▶ **DIRECTIONS FOR THIS TASK**: Beginning with the top line of the listing below, give again every line up to and including the line with "unión, sólo tiene"; pictures do not belong in the copy.

▶ **EXCERPTED DATA**:
============
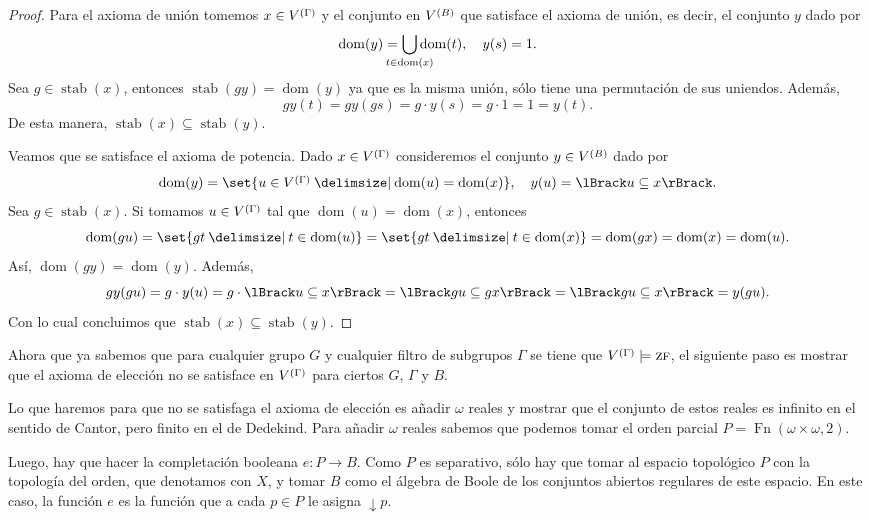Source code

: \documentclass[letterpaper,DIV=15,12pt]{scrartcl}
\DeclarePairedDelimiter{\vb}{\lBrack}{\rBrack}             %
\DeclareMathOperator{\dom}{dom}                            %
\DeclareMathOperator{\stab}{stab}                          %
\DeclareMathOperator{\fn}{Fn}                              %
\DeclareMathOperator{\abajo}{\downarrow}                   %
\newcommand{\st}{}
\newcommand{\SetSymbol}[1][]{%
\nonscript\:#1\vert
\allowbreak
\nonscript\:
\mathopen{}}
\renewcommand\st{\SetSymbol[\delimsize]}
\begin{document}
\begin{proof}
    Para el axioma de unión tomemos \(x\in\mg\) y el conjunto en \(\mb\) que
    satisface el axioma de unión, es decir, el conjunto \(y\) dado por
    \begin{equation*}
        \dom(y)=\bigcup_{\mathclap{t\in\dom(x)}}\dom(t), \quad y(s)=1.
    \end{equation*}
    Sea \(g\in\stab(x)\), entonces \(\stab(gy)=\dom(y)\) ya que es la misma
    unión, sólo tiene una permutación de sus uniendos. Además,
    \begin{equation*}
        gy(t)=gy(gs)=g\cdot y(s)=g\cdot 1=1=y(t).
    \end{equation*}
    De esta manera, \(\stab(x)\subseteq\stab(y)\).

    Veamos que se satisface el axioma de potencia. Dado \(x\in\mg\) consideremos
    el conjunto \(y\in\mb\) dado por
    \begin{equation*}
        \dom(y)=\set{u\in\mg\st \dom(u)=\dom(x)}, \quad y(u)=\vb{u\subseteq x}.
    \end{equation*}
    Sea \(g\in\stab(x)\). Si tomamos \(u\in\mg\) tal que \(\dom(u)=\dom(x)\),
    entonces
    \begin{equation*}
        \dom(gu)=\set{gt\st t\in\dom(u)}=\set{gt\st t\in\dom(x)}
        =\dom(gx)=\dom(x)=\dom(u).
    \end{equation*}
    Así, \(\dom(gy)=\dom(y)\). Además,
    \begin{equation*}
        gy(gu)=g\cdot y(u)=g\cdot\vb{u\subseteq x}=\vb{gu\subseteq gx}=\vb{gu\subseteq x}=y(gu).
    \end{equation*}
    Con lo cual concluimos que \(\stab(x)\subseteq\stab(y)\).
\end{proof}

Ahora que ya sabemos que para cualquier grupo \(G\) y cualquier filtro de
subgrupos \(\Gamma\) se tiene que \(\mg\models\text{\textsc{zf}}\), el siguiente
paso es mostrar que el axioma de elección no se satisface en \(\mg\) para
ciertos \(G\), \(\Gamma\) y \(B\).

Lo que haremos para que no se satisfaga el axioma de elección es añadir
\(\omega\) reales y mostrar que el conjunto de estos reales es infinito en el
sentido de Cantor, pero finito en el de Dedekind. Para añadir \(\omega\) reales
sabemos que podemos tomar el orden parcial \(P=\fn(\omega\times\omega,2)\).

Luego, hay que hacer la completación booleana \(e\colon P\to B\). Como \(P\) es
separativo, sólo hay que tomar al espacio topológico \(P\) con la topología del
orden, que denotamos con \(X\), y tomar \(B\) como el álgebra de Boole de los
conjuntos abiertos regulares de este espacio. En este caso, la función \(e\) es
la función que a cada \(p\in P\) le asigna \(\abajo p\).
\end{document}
============
▶ **EXPECTED ANSWER**:
Source code

: \documentclass[letterpaper,DIV=15,12pt]{scrartcl}
\DeclarePairedDelimiter{\vb}{\lBrack}{\rBrack}             %
\DeclareMathOperator{\dom}{dom}                            %
\DeclareMathOperator{\stab}{stab}                          %
\DeclareMathOperator{\fn}{Fn}                              %
\DeclareMathOperator{\abajo}{\downarrow}                   %
\newcommand{\st}{}
\newcommand{\SetSymbol}[1][]{%
\nonscript\:#1\vert
\allowbreak
\nonscript\:
\mathopen{}}
\renewcommand\st{\SetSymbol[\delimsize]}
\begin{document}
\begin{proof}
    Para el axioma de unión tomemos \(x\in\mg\) y el conjunto en \(\mb\) que
    satisface el axioma de unión, es decir, el conjunto \(y\) dado por
    \begin{equation*}
        \dom(y)=\bigcup_{\mathclap{t\in\dom(x)}}\dom(t), \quad y(s)=1.
    \end{equation*}
    Sea \(g\in\stab(x)\), entonces \(\stab(gy)=\dom(y)\) ya que es la misma
    unión, sólo tiene una permutación de sus uniendos. Además,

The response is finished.